ROMA – Fukushima ha cambiato le carte in tavola. L’opinione pubblica mondiale è rimasta choccata dal disastro giapponese, il partito “no nukes”, dato per morto, è di nuovo sulla breccia, i paladini dell’atomo balbettano. Tuttavia, pur all’interno di una cornice di emotività e fatti salvi il principio di precauzione, la sicurezza ambientale ecc., il tema dell’approvvigionamento energetico rimane sullo sfondo, resta sottotraccia, gentilmente ignorato come una zia noiosa a un matrimonio. Eppure, il modo come daremo energia alle nostre industrie, riscalderemo le case, procureremo un po’ di ristoro dalle calure estive, insomma tutto il nostro invidiato “tenore di vita”, è il tema dei temi, la sfida cruciale. Atomo, petrolio, gas, oppure vento, sole, acqua, oppure ancora il vecchio carbone, su cosa punteremo, cos’altro ci inventeremo?

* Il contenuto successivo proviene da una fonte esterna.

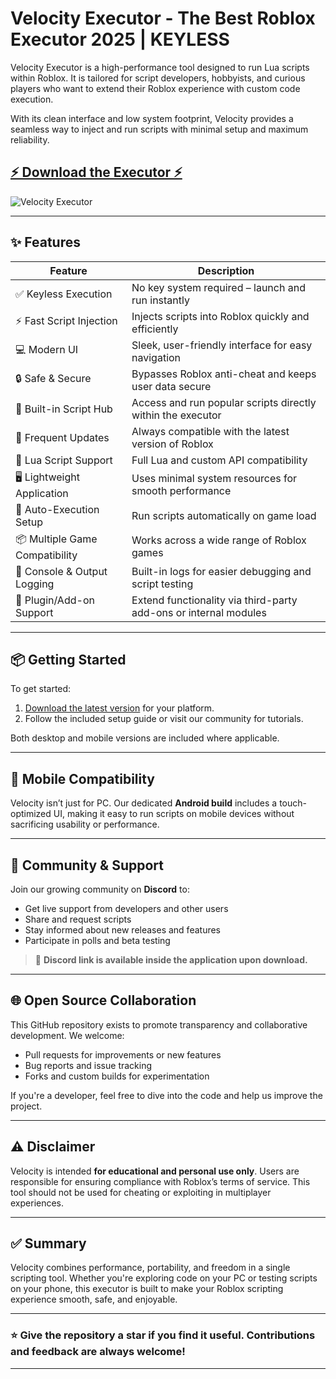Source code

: # Velocity Executor - The Best Roblox Executor 2025 | KEYLESS


Velocity Executor is a high-performance tool designed to run Lua scripts within Roblox. It is tailored for script developers, hobbyists, and curious players who want to extend their Roblox experience with custom code execution.

With its clean interface and low system footprint, Velocity provides a seamless way to inject and run scripts with minimal setup and maximum reliability.

## [⚡  Download the Executor ⚡ ](https://houdini.how/velocity)

![Velocity Executor](https://github.com/user-attachments/assets/fd0ddbd9-de39-4d12-a72b-ee48941b7f96)

---

## ✨ Features

| Feature                          | Description                                                                 |
|----------------------------------|-----------------------------------------------------------------------------|
| ✅ Keyless Execution              | No key system required – launch and run instantly                          |
| ⚡ Fast Script Injection          | Injects scripts into Roblox quickly and efficiently                        |
| 💻 Modern UI                     | Sleek, user-friendly interface for easy navigation                         |
| 🔒 Safe & Secure                 | Bypasses Roblox anti-cheat and keeps user data secure                      |
| 📁 Built-in Script Hub           | Access and run popular scripts directly within the executor                |
| 🔄 Frequent Updates              | Always compatible with the latest version of Roblox                        |
| 🧠 Lua Script Support            | Full Lua and custom API compatibility                                      |
| 🖥️ Lightweight Application       | Uses minimal system resources for smooth performance                       |
| 🧰 Auto-Execution Setup          | Run scripts automatically on game load                                    |
| 📦 Multiple Game Compatibility   | Works across a wide range of Roblox games                                  |
| 📜 Console & Output Logging      | Built-in logs for easier debugging and script testing                      |
| 🧩 Plugin/Add-on Support         | Extend functionality via third-party add-ons or internal modules           |



---

## 📦 Getting Started

To get started:

1. [Download the latest version](https://houdini.how/velocity) for your platform.
3. Follow the included setup guide or visit our community for tutorials.

Both desktop and mobile versions are included where applicable.

---

## 📱 Mobile Compatibility

Velocity isn’t just for PC. Our dedicated **Android build** includes a touch-optimized UI, making it easy to run scripts on mobile devices without sacrificing usability or performance.

---

## 💬 Community & Support

Join our growing community on **Discord** to:

- Get live support from developers and other users
- Share and request scripts
- Stay informed about new releases and features
- Participate in polls and beta testing

> 🧠 **Discord link is available inside the application upon download.**

---

## 🌐 Open Source Collaboration

This GitHub repository exists to promote transparency and collaborative development. We welcome:

- Pull requests for improvements or new features
- Bug reports and issue tracking
- Forks and custom builds for experimentation

If you're a developer, feel free to dive into the code and help us improve the project.

---

## ⚠️ Disclaimer

Velocity is intended **for educational and personal use only**. Users are responsible for ensuring compliance with Roblox’s terms of service. This tool should not be used for cheating or exploiting in multiplayer experiences.

---

## ✅ Summary

Velocity combines performance, portability, and freedom in a single scripting tool. Whether you're exploring code on your PC or testing scripts on your phone, this executor is built to make your Roblox scripting experience smooth, safe, and enjoyable.

---

### ⭐ Give the repository a star if you find it useful. Contributions and feedback are always welcome!

---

Un metodo utile per valutare i diversi approcci dei governi rispetto alla questione energetica,  può essere il confronto tra l’Italia e la Germania. Ancora con il modello tedesco, si dirà. E’ vero, un abisso di cultura imprenditoriale e di senso dello Stato ci separa dai nostri amici campioni di organizzazione. Ma i governi vanno giudicati sulle misure concrete messe in campo e sulla capacità di vedere un po’ più in là di domani. Possedere una “vision” si diceva una volta.

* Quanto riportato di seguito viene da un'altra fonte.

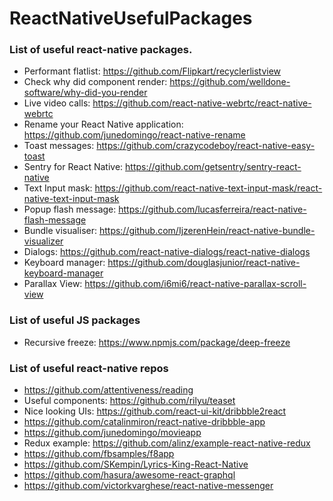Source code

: # ReactNativeUsefulPackages
### List of useful react-native packages.

- Performant flatlist:
https://github.com/Flipkart/recyclerlistview
- Check why did component render: https://github.com/welldone-software/why-did-you-render
- Live video calls: https://github.com/react-native-webrtc/react-native-webrtc
- Rename your React Native application: https://github.com/junedomingo/react-native-rename
- Toast messages: https://github.com/crazycodeboy/react-native-easy-toast
- Sentry for React Native: https://github.com/getsentry/sentry-react-native
- Text Input mask: https://github.com/react-native-text-input-mask/react-native-text-input-mask
- Popup flash message: https://github.com/lucasferreira/react-native-flash-message
- Bundle visualiser: https://github.com/IjzerenHein/react-native-bundle-visualizer
- Dialogs: https://github.com/react-native-dialogs/react-native-dialogs
- Keyboard manager: https://github.com/douglasjunior/react-native-keyboard-manager
- Parallax View: https://github.com/i6mi6/react-native-parallax-scroll-view

### List of useful JS packages
- Recursive freeze: https://www.npmjs.com/package/deep-freeze

### List of useful react-native repos
- https://github.com/attentiveness/reading
- Useful components: https://github.com/rilyu/teaset
- Nice looking UIs: https://github.com/react-ui-kit/dribbble2react
- https://github.com/catalinmiron/react-native-dribbble-app
- https://github.com/junedomingo/movieapp
- Redux example: https://github.com/alinz/example-react-native-redux
- https://github.com/fbsamples/f8app
- https://github.com/SKempin/Lyrics-King-React-Native
- https://github.com/hasura/awesome-react-graphql
- https://github.com/victorkvarghese/react-native-messenger
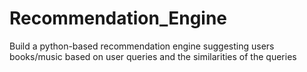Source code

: # Recommendation_Engine
Build a python-based recommendation engine suggesting users books/music based on user queries and the similarities of the queries
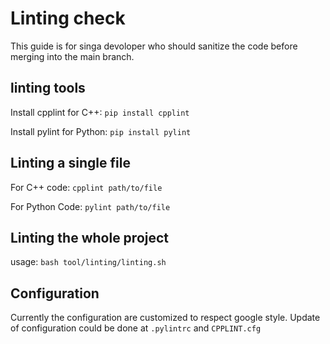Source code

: <!--
    Licensed to the Apache Software Foundation (ASF) under one
    or more contributor license agreements.  See the NOTICE file
    distributed with this work for additional information
    regarding copyright ownership.  The ASF licenses this file
    to you under the Apache License, Version 2.0 (the
    "License"); you may not use this file except in compliance
    with the License.  You may obtain a copy of the License at

      http://www.apache.org/licenses/LICENSE-2.0

    Unless required by applicable law or agreed to in writing,
    software distributed under the License is distributed on an
    "AS IS" BASIS, WITHOUT WARRANTIES OR CONDITIONS OF ANY
    KIND, either express or implied.  See the License for the
    specific language governing permissions and limitations
    under the License.
-->

# Linting check

This guide is for singa devoloper who should sanitize the code
before merging into the main branch.

## linting tools

Install cpplint for C++:
`pip install cpplint`

Install pylint for Python:
`pip install pylint`

## Linting a single file

For C++ code:
`cpplint path/to/file`

For Python Code:
`pylint path/to/file`

## Linting the whole project

usage: `bash tool/linting/linting.sh`

## Configuration
Currently the configuration are customized to respect google style.
Update of configuration could be done at `.pylintrc` and `CPPLINT.cfg`
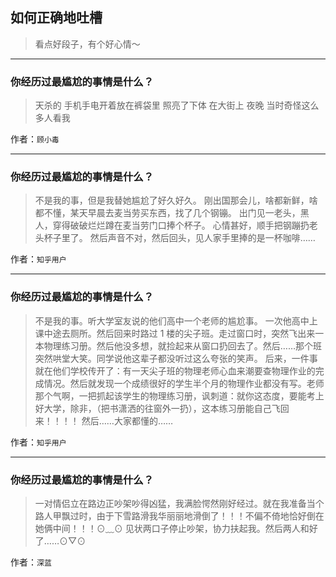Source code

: ## 如何正确地吐槽

> 看点好段子，有个好心情～


 
---

### 你经历过最尴尬的事情是什么？

> 天杀的
> 手机手电开着放在裤袋里
> 照亮了下体
> 在大街上
> 夜晚
> 当时奇怪这么多人看我


作者：`顾小毒`

---

### 你经历过最尴尬的事情是什么？

> 不是我的事，但是我替她尴尬了好久好久。
> 刚出国那会儿，啥都新鲜，啥都不懂，某天早晨去麦当劳买东西，找了几个钢镚。
> 出门见一老头，黑人，穿得破破烂烂蹲在麦当劳门口捧个杯子。
> 心情甚好，顺手把钢蹦扔老头杯子里了。
> 然后声音不对，然后回头，见人家手里捧的是一杯咖啡……


作者：`知乎用户`

---

### 你经历过最尴尬的事情是什么？

> 不是我的事。听大学室友说的他们高中一个老师的尴尬事。
> 一次他高中上课中途去厕所。然后回来时路过 1 楼的尖子班。走过窗口时，突然飞出来一本物理练习册。然后他没多想，就捡起来从窗口扔回去了。然后……那个班突然哄堂大笑。同学说他这辈子都没听过这么夸张的笑声。
> 后来，一件事就在他们学校传开了：有一天尖子班的物理老师心血来潮要查物理作业的完成情况。然后就发现一个成绩很好的学生半个月的物理作业都没有写。老师那个气啊，一把抓起该学生的物理练习册，讽刺道：就你这态度，要能考上好大学，除非，（把书潇洒的往窗外一扔），这本练习册能自己飞回来！！！！
> 然后……大家都懂的……


作者：`知乎用户`

---

### 你经历过最尴尬的事情是什么？

> 一对情侣立在路边正吵架吵得凶猛，我满脸愕然刚好经过。就在我准备当个路人甲飘过时，由于下雪路滑我华丽丽地滑倒了！！！不偏不倚地恰好倒在她俩中间！！！⊙﹏⊙ 见状两口子停止吵架，协力扶起我。然后两人和好了……⊙▽⊙


作者：`深蓝`
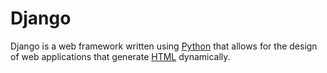 # Django



























































Django is a web framework written using [Python](/wiki/Python) that allows for the design of web applications that generate [HTML](/wiki/HTML) dynamically.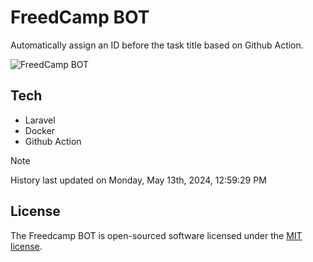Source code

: # FreedCamp BOT

Automatically assign an ID before the task title based on Github Action.

![FreedCamp BOT](https://repository-images.githubusercontent.com/737932867/7d34798b-2680-471c-b089-a78a718d3d6a)

## Tech

- Laravel
- Docker
- Github Action

> [!NOTE]  
> History last updated on Monday, May 13th, 2024, 12:59:29 PM

## License

The Freedcamp BOT is open-sourced software licensed under the [MIT license](https://opensource.org/licenses/MIT).
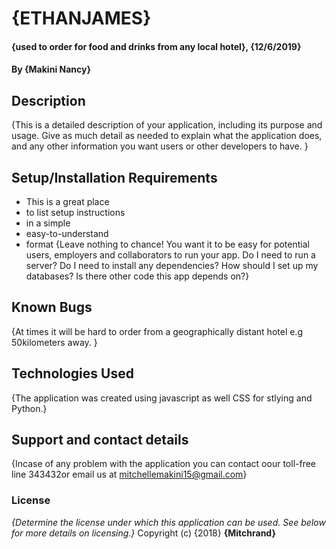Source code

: # {ETHANJAMES}
#### {used to order for food and drinks from any local hotel}, {12/6/2019}
#### By **{Makini Nancy}**
## Description
{This is a detailed description of your application, including its purpose and usage.  Give as much detail as needed to explain what the application does, and any other information you want users or other developers to have. }
## Setup/Installation Requirements
* This is a great place
* to list setup instructions
* in a simple
* easy-to-understand
* format
{Leave nothing to chance! You want it to be easy for potential users, employers and collaborators to run your app. Do I need to run a server? Do I need to install any dependencies? How should I set up my databases? Is there other code this app depends on?}
## Known Bugs
{At times it will be hard to order from a geographically distant hotel e.g 50kilometers away. }
## Technologies Used
{The application was created using javascript as well CSS for stlying and Python.}
## Support and contact details
{Incase of any problem with the application you can contact oour toll-free line 343432or email us at mitchellemakini15@gmail.com}
### License
*{Determine the license under which this application can be used.  See below for more details on licensing.}*
Copyright (c) {2018} **{Mitchrand}**
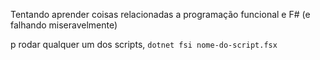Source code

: Tentando aprender coisas relacionadas a programação funcional e F# (e falhando miseravelmente)

p rodar qualquer um dos scripts, `dotnet fsi nome-do-script.fsx`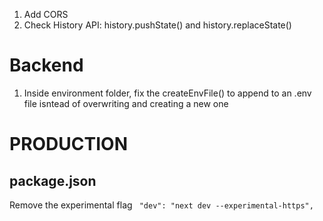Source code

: 1. Add CORS
2. Check History API: history.pushState() and history.replaceState()

# Backend
1. Inside environment folder, fix the createEnvFile() to append to an .env file isntead of overwriting and creating a new one

# PRODUCTION
## package.json
Remove the experimental flag
` "dev": "next dev --experimental-https",`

Ebbene, dalla Germania è arrivata una risposta netta: “Avanti tutta sulle energie rinnovabili”. Entro giugno sarà avviato il nuovo piano che valorizzerà solare, eolico e centrali a gas. Angela Merkel, pur scontentando i ricchi donatori delle lobby industriali, ha messo in naftalina il nucleare. Subito dopo Fukushima era stata decisa la chiusura immediata per quasi la metà degli impianti, controlli a tappeto per tre mesi  con la certezza che qualcuno verrà chiuso definitivamente senza nemmeno aspettare il risultato dei check test. E’ stata una scelta dolorosa: la Merkel, in ossequio ai suoi grandi elettori pro-business e grandi fautori del nucleare, aveva esteso al 2030 la legge dell’amministrazione precedente di sinistra che imponeva la dead-line per i reattori al 2022. Ma l’ennesima giravolta non le ha portato fortuna, visto dopo 58 anni di dominio incontrastato dei Cristiano Democratici, nel Baden-Wuttenberg, cuore dell’industria tedesca, i Verdi si sono imposti trionfalmente.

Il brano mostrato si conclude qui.